### PROBLEM TO WORK ON
List all lines of the data containing the word "életkorának".

### RECORDS SHOWN
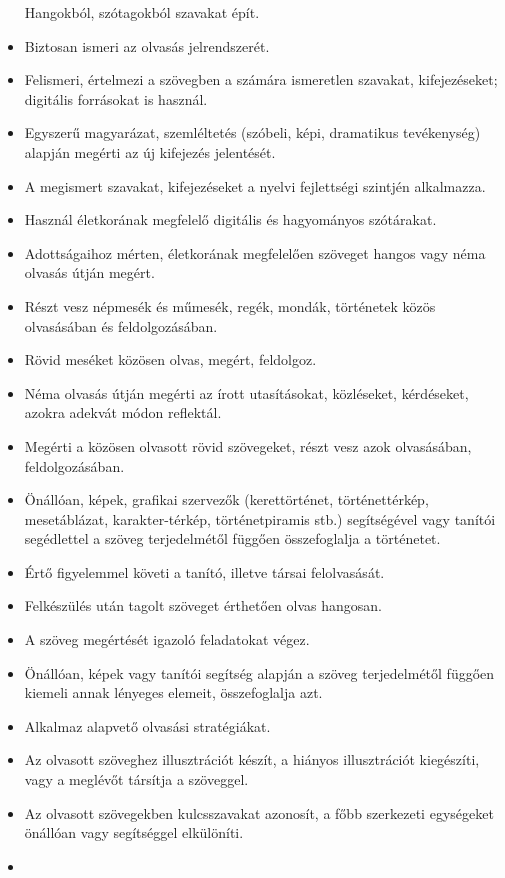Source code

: \begin{itemize}
  Hangokból, szótagokból szavakat épít.
\item
  Biztosan ismeri az olvasás jelrendszerét.
\item
  Felismeri, értelmezi a szövegben a számára ismeretlen szavakat,
  kifejezéseket; digitális forrásokat is használ.
\item
  Egyszerű magyarázat, szemléltetés (szóbeli, képi, dramatikus
  tevékenység) alapján megérti az új kifejezés jelentését.
\item
  A megismert szavakat, kifejezéseket a nyelvi fejlettségi szintjén
  alkalmazza.
\item
  Használ életkorának megfelelő digitális és hagyományos szótárakat.
\item
  Adottságaihoz mérten, életkorának megfelelően szöveget hangos vagy
  néma olvasás útján megért.
\item
  Részt vesz népmesék és műmesék, regék, mondák, történetek közös
  olvasásában és feldolgozásában.
\item
  Rövid meséket közösen olvas, megért, feldolgoz.
\item
  Néma olvasás útján megérti az írott utasításokat, közléseket,
  kérdéseket, azokra adekvát módon reflektál.
\item
  Megérti a közösen olvasott rövid szövegeket, részt vesz azok
  olvasásában, feldolgozásában.
\item
  Önállóan, képek, grafikai szervezők (kerettörténet, történettérkép,
  mesetáblázat, karakter-térkép, történetpiramis stb.) segítségével vagy
  tanítói segédlettel a szöveg terjedelmétől függően összefoglalja a
  történetet.
\item
  Értő figyelemmel követi a tanító, illetve társai felolvasását.
\item
  Felkészülés után tagolt szöveget érthetően olvas hangosan.
\item
  A szöveg megértését igazoló feladatokat végez.
\item
  Önállóan, képek vagy tanítói segítség alapján a szöveg terjedelmétől
  függően kiemeli annak lényeges elemeit, összefoglalja azt.
\item
  Alkalmaz alapvető olvasási stratégiákat.
\item
  Az olvasott szöveghez illusztrációt készít, a hiányos illusztrációt
  kiegészíti, vagy a meglévőt társítja a szöveggel.
\item
  Az olvasott szövegekben kulcsszavakat azonosít, a főbb szerkezeti
  egységeket önállóan vagy segítséggel elkülöníti.
\item

\end{itemize}
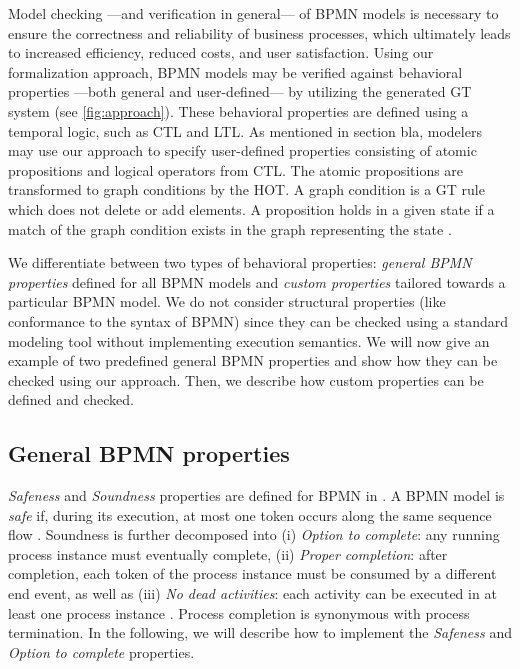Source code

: \documentclass{lmcs} %
\begin{document}
Model checking ---and verification in general--- of BPMN models is necessary to ensure the correctness and reliability of business processes, which ultimately leads to increased efficiency, reduced costs, and user satisfaction.
Using our formalization approach, BPMN models may be verified against behavioral properties ---both general and user-defined--- by utilizing the generated GT system (see \autoref{fig:approach}).
These behavioral properties are defined using a temporal logic, such as CTL and LTL.
As mentioned in section bla, modelers may use our approach to specify user-defined properties consisting of atomic propositions and logical operators from CTL.
The atomic propositions are transformed to graph conditions by the HOT.
A graph condition is a GT rule which does not delete or add elements.
A proposition holds in a given state if a match of the graph condition exists in the graph representing the state \cite{kastenbergModelCheckingDynamic2006}.

We differentiate between two types of behavioral properties: \textit{general BPMN properties} defined for all BPMN models and \textit{custom properties} tailored towards a particular BPMN model.
We do not consider structural properties (like conformance to the syntax of BPMN) since they can be checked using a standard modeling tool without implementing execution semantics.
We will now give an example of two predefined general BPMN properties and show how they can be checked using our approach.
Then, we describe how custom properties can be defined and checked.

\subsection{General BPMN properties}
\textit{Safeness} and \textit{Soundness} properties are defined for BPMN in \cite{corradiniClassificationBPMNCollaborations2018}.
A BPMN model is \textit{safe} if, during its execution, at most one token occurs along the same sequence flow \cite{corradiniClassificationBPMNCollaborations2018}.
Soundness is further decomposed into (i) \textit{Option to complete}: any running process instance must eventually complete, (ii) \textit{Proper completion}: after completion, each token of the process instance must be consumed by a different end event, as well as (iii) \textit{No dead activities}: each activity can be executed in at least one process instance \cite{corradiniClassificationBPMNCollaborations2018}.
Process completion is synonymous with process termination.
In the following, we will describe how to implement the \textit{Safeness} and \textit{Option to complete} properties.
\end{document}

### RESPONSE BELOW
  Használ életkorának megfelelő digitális és hagyományos szótárakat.
  Adottságaihoz mérten, életkorának megfelelően szöveget hangos vagy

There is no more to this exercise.